Family 51.—CAMELOPARDALIDÆ. (1 Genus, 1 Species.)

General Distribution.
Neotropical
Sub-regions.
Nearctic
Sub-regions.
Palæarctic
Sub-regions.
Ethiopian
Sub-regions.
Oriental
Sub-regions.
Australian
Sub-regions.
Living Species.
— — — —— — — —— — — —1 — 3 —— — — —— — — —
Extinct Species.
— — — —— — — —— 2 — —1 — — —— — 3 —— — — —

The Camelopardalidæ, or giraffes, now consist of but a single species which ranges over all the open country of the Ethiopian region, and is therefore almost absent from West Africa, which is more especially a forest district. During the Middle Tertiary period, however, these animals had a wider range, over Southern Europe and Western India as far as the slopes of the Himalayas.

Extinct Species.—Species of Camelopardalis have been found in Greece, the Siwalik Hills, and Perim Island at the entrance to the Red Sea; and an extinct genus, Helladotherium, more bulky but not so tall as the giraffe, ranged from the south of France to Greece and North-west India.
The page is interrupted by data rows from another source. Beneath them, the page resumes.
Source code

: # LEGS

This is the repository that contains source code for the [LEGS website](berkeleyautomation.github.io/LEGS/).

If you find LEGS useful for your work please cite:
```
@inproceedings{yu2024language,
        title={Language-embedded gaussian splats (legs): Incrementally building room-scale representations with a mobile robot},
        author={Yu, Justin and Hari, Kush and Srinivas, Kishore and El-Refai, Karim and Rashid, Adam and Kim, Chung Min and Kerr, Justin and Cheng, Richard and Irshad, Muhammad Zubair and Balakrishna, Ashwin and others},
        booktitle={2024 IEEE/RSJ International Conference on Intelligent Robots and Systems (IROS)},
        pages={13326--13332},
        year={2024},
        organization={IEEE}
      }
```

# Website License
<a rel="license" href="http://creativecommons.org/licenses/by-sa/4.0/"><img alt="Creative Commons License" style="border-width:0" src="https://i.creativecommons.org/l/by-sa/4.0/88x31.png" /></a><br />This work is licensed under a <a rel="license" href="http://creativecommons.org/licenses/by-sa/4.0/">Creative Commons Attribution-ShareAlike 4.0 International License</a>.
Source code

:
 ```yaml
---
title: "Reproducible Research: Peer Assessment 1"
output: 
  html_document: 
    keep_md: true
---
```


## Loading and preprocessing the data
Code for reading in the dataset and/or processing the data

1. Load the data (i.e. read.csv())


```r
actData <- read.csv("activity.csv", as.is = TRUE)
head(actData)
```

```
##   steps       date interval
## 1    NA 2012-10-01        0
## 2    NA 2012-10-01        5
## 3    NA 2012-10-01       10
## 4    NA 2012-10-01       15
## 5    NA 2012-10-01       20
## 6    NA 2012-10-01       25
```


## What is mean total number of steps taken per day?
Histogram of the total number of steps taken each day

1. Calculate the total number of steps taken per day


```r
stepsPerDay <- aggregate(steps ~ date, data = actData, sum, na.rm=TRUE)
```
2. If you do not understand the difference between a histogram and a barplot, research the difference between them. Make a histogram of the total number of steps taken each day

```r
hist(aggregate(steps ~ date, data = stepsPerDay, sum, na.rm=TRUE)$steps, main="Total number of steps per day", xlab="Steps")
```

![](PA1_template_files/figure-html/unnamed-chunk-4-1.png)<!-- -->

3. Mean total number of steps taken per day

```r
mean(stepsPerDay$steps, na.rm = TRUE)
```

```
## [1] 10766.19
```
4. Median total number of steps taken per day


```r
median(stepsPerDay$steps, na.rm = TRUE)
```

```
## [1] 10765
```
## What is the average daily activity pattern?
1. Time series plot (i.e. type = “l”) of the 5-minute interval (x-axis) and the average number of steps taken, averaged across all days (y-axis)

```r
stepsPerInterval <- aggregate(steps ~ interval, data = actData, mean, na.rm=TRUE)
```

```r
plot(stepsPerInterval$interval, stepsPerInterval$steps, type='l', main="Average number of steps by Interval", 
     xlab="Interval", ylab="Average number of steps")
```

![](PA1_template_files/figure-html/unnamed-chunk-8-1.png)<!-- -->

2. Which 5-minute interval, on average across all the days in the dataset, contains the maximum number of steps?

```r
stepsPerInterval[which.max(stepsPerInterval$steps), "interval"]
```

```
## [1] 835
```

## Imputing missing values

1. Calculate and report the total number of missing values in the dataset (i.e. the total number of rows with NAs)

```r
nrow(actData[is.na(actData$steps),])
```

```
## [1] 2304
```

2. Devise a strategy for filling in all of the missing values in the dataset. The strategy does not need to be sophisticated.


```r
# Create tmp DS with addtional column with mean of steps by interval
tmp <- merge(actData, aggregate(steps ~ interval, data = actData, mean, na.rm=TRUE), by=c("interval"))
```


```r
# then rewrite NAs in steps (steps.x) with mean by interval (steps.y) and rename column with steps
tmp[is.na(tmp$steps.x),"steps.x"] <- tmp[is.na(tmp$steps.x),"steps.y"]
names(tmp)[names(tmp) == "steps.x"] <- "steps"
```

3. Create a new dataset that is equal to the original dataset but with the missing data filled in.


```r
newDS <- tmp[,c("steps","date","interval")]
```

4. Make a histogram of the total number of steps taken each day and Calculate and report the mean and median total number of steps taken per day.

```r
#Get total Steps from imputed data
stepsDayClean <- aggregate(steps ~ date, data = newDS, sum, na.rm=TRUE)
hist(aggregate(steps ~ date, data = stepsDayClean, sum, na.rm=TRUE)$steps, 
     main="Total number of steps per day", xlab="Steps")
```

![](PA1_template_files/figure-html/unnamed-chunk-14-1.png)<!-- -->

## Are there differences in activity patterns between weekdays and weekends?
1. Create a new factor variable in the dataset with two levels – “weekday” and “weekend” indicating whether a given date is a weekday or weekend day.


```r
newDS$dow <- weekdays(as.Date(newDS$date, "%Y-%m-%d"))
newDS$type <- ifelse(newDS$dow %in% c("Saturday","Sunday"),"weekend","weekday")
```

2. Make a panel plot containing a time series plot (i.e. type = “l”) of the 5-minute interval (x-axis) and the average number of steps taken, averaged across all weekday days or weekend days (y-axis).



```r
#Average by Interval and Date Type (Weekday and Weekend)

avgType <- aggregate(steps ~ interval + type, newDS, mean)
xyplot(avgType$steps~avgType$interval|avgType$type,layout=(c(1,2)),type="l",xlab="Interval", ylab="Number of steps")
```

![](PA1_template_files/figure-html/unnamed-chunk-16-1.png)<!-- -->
Family 52.—BOVIDÆ. (34 Genera, 149 Species.)

General Distribution.
Neotropical
Sub-regions.
Nearctic
Sub-regions.
Palæarctic
Sub-regions.
Ethiopian
Sub-regions.
Oriental
Sub-regions.
Australian
Sub-regions.
— — — —1. 2 — 41. 2. 3. 41. 2. 3 —1. 2. 3. 41 — — —

This large and important family, includes all the animals commonly known as oxen, buffaloes, antelopes, sheep, and goats, which have been classed by many naturalists in at least three, and sometimes four or five, distinct families. Zoologically, they are briefly and accurately defined as, "hollow-horned ruminants;" and, although they present wide differences in external form, they grade so insensibly into each other, that no satisfactory definition of the smaller family groups can be found. As a whole they are almost confined to the great Old World continent, only a few forms extending along the highlands and prairies of the Nearctic region; while one peculiar type is found in Celebes, an island which is almost intermediate between the Oriental and Australian regions. In each of the Old World regions there are found a characteristic set of types. Antelopes prevail in the Ethiopian region; sheep and goats in the Palæarctic; while the oxen are perhaps best developed in the Oriental region.
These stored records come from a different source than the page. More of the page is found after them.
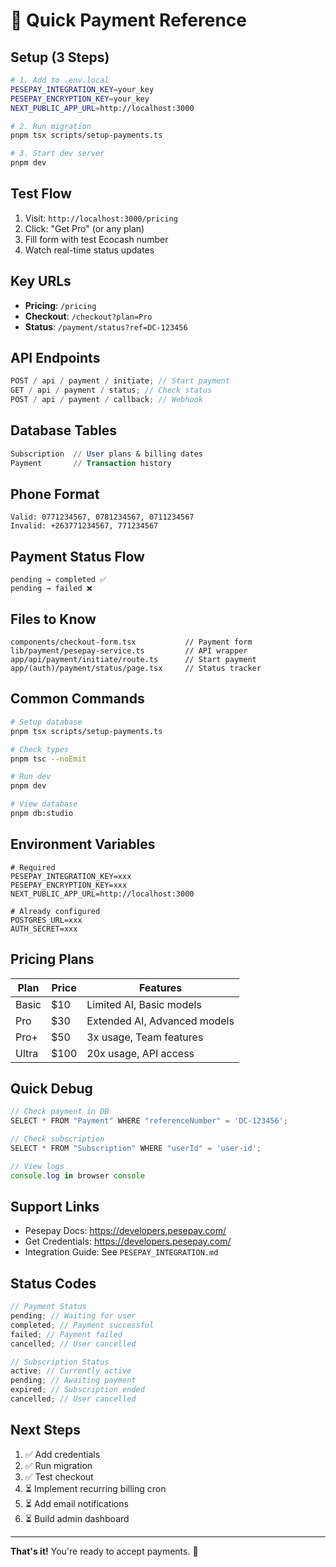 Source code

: # 🚀 Quick Payment Reference

## Setup (3 Steps)

```bash
# 1. Add to .env.local
PESEPAY_INTEGRATION_KEY=your_key
PESEPAY_ENCRYPTION_KEY=your_key
NEXT_PUBLIC_APP_URL=http://localhost:3000

# 2. Run migration
pnpm tsx scripts/setup-payments.ts

# 3. Start dev server
pnpm dev
```

## Test Flow

1. Visit: `http://localhost:3000/pricing`
2. Click: "Get Pro" (or any plan)
3. Fill form with test Ecocash number
4. Watch real-time status updates

## Key URLs

- **Pricing**: `/pricing`
- **Checkout**: `/checkout?plan=Pro`
- **Status**: `/payment/status?ref=DC-123456`

## API Endpoints

```typescript
POST / api / payment / initiate; // Start payment
GET / api / payment / status; // Check status
POST / api / payment / callback; // Webhook
```

## Database Tables

```sql
Subscription  // User plans & billing dates
Payment       // Transaction history
```

## Phone Format

```
Valid: 0771234567, 0781234567, 0711234567
Invalid: +263771234567, 771234567
```

## Payment Status Flow

```
pending → completed ✅
pending → failed ❌
```

## Files to Know

```
components/checkout-form.tsx           // Payment form
lib/payment/pesepay-service.ts         // API wrapper
app/api/payment/initiate/route.ts      // Start payment
app/(auth)/payment/status/page.tsx     // Status tracker
```

## Common Commands

```bash
# Setup database
pnpm tsx scripts/setup-payments.ts

# Check types
pnpm tsc --noEmit

# Run dev
pnpm dev

# View database
pnpm db:studio
```

## Environment Variables

```env
# Required
PESEPAY_INTEGRATION_KEY=xxx
PESEPAY_ENCRYPTION_KEY=xxx
NEXT_PUBLIC_APP_URL=http://localhost:3000

# Already configured
POSTGRES_URL=xxx
AUTH_SECRET=xxx
```

## Pricing Plans

| Plan  | Price | Features                     |
| ----- | ----- | ---------------------------- |
| Basic | $10   | Limited AI, Basic models     |
| Pro   | $30   | Extended AI, Advanced models |
| Pro+  | $50   | 3x usage, Team features      |
| Ultra | $100  | 20x usage, API access        |

## Quick Debug

```typescript
// Check payment in DB
SELECT * FROM "Payment" WHERE "referenceNumber" = 'DC-123456';

// Check subscription
SELECT * FROM "Subscription" WHERE "userId" = 'user-id';

// View logs
console.log in browser console
```

## Support Links

- Pesepay Docs: https://developers.pesepay.com/
- Get Credentials: https://developers.pesepay.com/
- Integration Guide: See `PESEPAY_INTEGRATION.md`

## Status Codes

```typescript
// Payment Status
pending; // Waiting for user
completed; // Payment successful
failed; // Payment failed
cancelled; // User cancelled

// Subscription Status
active; // Currently active
pending; // Awaiting payment
expired; // Subscription ended
cancelled; // User cancelled
```

## Next Steps

1. ✅ Add credentials
2. ✅ Run migration
3. ✅ Test checkout
4. ⏳ Implement recurring billing cron
5. ⏳ Add email notifications
6. ⏳ Build admin dashboard

---

**That's it!** You're ready to accept payments. 🎉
Sir Victor Brooke, who has paid special attention to this family, divides them into 13 sub-families, and I here adopt the arrangement of the genera and species which he has been so good as to communicate to me in MSS.
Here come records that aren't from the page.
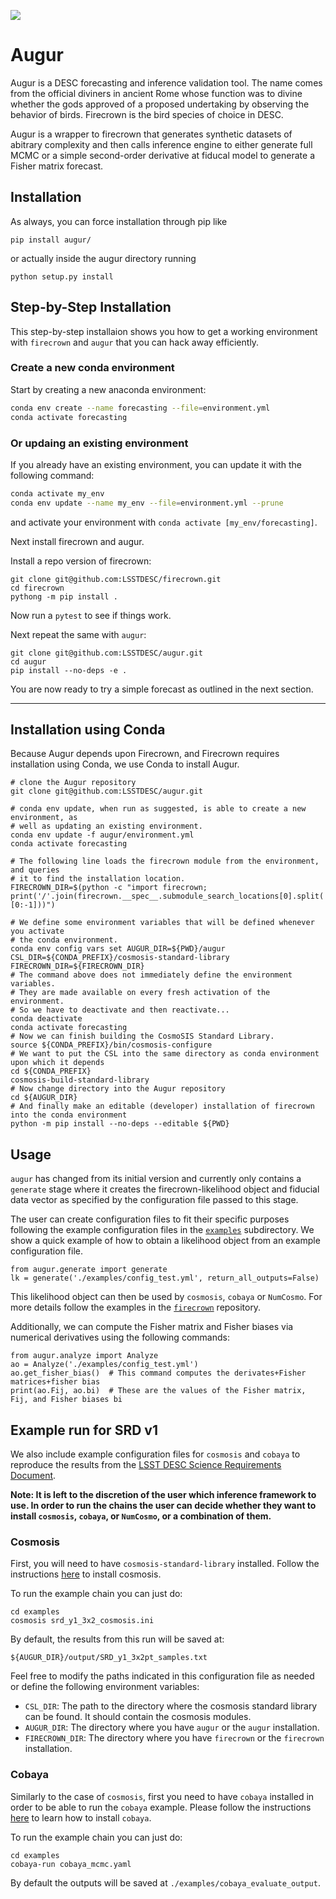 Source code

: ![](https://github.com/LSSTDESC/augur/workflows/flake8%20pytest/badge.svg)

# Augur

Augur is a DESC forecasting and inference validation tool. The name comes from the official diviners in ancient Rome whose function was to divine whether the gods approved of a proposed undertaking by observing the behavior of birds. Firecrown is the bird species of choice in DESC.

Augur is a wrapper to firecrown that generates synthetic datasets of abitrary complexity and then calls inference engine to either generate full MCMC or a simple second-order derivative at fiducal model to generate a Fisher matrix forecast.

## Installation

As always, you can force installation through pip like

```pip install augur/```

or actually inside the augur directory running

```python setup.py install```

## Step-by-Step Installation

This step-by-step installaion shows you how to get a working environment with `firecrown` and `augur` that you can hack away efficiently.

### Create a new conda environment
Start by creating a new anaconda environment:

```bash
conda env create --name forecasting --file=environment.yml
conda activate forecasting
```
### Or updaing an existing environment
If you already have an existing environment, you can update it with the following command:

```bash
conda activate my_env
conda env update --name my_env --file=environment.yml --prune
```
and activate your environment with `conda activate [my_env/forecasting]`.

Next install firecrown and augur.

Install a repo version of firecrown:

```
git clone git@github.com:LSSTDESC/firecrown.git
cd firecrown
pythong -m pip install .
```

Now run a `pytest` to see if things work.

Next repeat the same with `augur`:

```
git clone git@github.com:LSSTDESC/augur.git
cd augur
pip install --no-deps -e .
```

You are now ready to try a simple forecast as outlined in the next section.


-----------
## Installation using Conda

Because Augur depends upon Firecrown, and Firecrown requires installation using Conda, we use Conda to install Augur.

    # clone the Augur repository
    git clone git@github.com:LSSTDESC/augur.git

    # conda env update, when run as suggested, is able to create a new environment, as
    # well as updating an existing environment.
    conda env update -f augur/environment.yml
    conda activate forecasting

    # The following line loads the firecrown module from the environment, and queries
    # it to find the installation location.
    FIRECROWN_DIR=$(python -c "import firecrown; print('/'.join(firecrown.__spec__.submodule_search_locations[0].split('/')[0:-1]))")

    # We define some environment variables that will be defined whenever you activate
    # the conda environment.
    conda env config vars set AUGUR_DIR=${PWD}/augur CSL_DIR=${CONDA_PREFIX}/cosmosis-standard-library FIRECROWN_DIR=${FIRECROWN_DIR}
    # The command above does not immediately define the environment variables.
    # They are made available on every fresh activation of the environment.
    # So we have to deactivate and then reactivate...
    conda deactivate
    conda activate forecasting
    # Now we can finish building the CosmoSIS Standard Library.
    source ${CONDA_PREFIX}/bin/cosmosis-configure
    # We want to put the CSL into the same directory as conda environment upon which it depends
    cd ${CONDA_PREFIX}
    cosmosis-build-standard-library
    # Now change directory into the Augur repository
    cd ${AUGUR_DIR}
    # And finally make an editable (developer) installation of firecrown into the conda environment
    python -m pip install --no-deps --editable ${PWD}

## Usage

`augur` has changed from its initial version and currently only contains a
`generate` stage where it creates the firecrown-likelihood object and fiducial data vector as specified by the configuration file passed to this stage.

The user can create configuration files to fit their specific purposes following the example configuration files in the [`examples`](./examples) subdirectory. We show a quick example of how to obtain a likelihood object from an example configuration file.

```
from augur.generate import generate
lk = generate('./examples/config_test.yml', return_all_outputs=False)
```

This likelihood object can then be used by `cosmosis`, `cobaya` or `NumCosmo`. For more details follow the examples in the [`firecrown`](https://github.com/LSSTDESC/firecrown) repository.

Additionally, we can compute the Fisher matrix and Fisher biases via numerical derivatives using the following commands:

```
from augur.analyze import Analyze
ao = Analyze('./examples/config_test.yml')
ao.get_fisher_bias()  # This command computes the derivates+Fisher matrices+fisher bias
print(ao.Fij, ao.bi)  # These are the values of the Fisher matrix, Fij, and Fisher biases bi
```

## Example run for SRD v1
We also include example configuration files for `cosmosis` and `cobaya` to reproduce the results from the [LSST DESC Science Requirements Document](https://arxiv.org/pdf/1809.01669.pdf).

__Note: It is left to the discretion of the user which inference framework to use. In order to run the chains the user can decide whether they want to install `cosmosis`, `cobaya`, or `NumCosmo`, or a combination of them.__

### Cosmosis

First, you will need to have `cosmosis-standard-library` installed. Follow the instructions [here](https://cosmosis.readthedocs.io/en/latest/intro/installation.html) to install cosmosis.

To run the example chain you can just do:

```
cd examples
cosmosis srd_y1_3x2_cosmosis.ini
```

By default, the results from this run will be saved at:

`${AUGUR_DIR}/output/SRD_y1_3x2pt_samples.txt`

Feel free to modify the paths indicated in this configuration file as needed or define the following environment variables:

* `CSL_DIR`: The path to the directory where the cosmosis standard library can be found. It should contain the cosmosis modules.
* `AUGUR_DIR`: The directory where you have `augur` or the `augur` installation.
* `FIRECROWN_DIR`: The directory where you have `firecrown` or the `firecrown` installation.

### Cobaya

Similarly to the case of `cosmosis`, first you need to have `cobaya` installed in order to be able to run the `cobaya` example. Please follow the instructions [here](https://cobaya.readthedocs.io/en/latest/installation.html) to learn how to install `cobaya`.

To run the example chain you can just do:

```
cd examples
cobaya-run cobaya_mcmc.yaml
```

By default the outputs will be saved at `./examples/cobaya_evaluate_output`.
Sub-family I. Bovinæ (6 genera, 13 species). This group is one of the best marked in the family. It comprises the Oxen and Buffaloes with their allies, and has a distribution very nearly the same as that of the entire family. The genera are as follows: Bos (1 sp.), now represented by our domestic cattle, the descendants of the Bos primigenius, which ranged over a large part of Central Europe in the time of the Romans. The Chillingham wild cattle are supposed to be the nearest approach to the original species. Bison (2 sp.), one still wild in Poland and the Caucasus; the other in North America, ranging over the prairies west of the Mississippi, and on the eastern slopes of the Rocky Mountains (Plate XIX., vol. ii., p. [129]). Bibos (3 sp.), the Indian wild cattle, ranging over a large part of the Oriental region, from Southern India to Assam, Burmah, the Malay Peninsula, Borneo, and Java. Poephagus (1 sp.), the yak, confined to the high plains of Western Thibet. Bubalus (5 sp.), the buffaloes, of which three species are African, ranging over all the continental parts of the Ethiopian region; one Northern and Central Indian; and the domesticated animal in South Europe and North Africa. Anoa (1 sp.), the small wild cow of Celebes, a very peculiar form more nearly allied to the buffaloes than to any other type of oxen.

Sub-family II. Tragelaphinæ: (3 genera, 11 species). The Bovine Antelopes are large and handsome animals, mostly Ethiopian, but extending into the adjacent parts of the Palæarctic and Oriental regions. The genera are: Oreas (2 sp.), elands, inhabiting all Tropical and South Africa. Tragelaphus (8 sp.), including the bosch-bok, kudu, and other large antelopes, ranges over all Tropical and South Africa (Plate IV., vol. i., p. 261). Portax (1 sp.) India, but rare in Madras and north of the Ganges.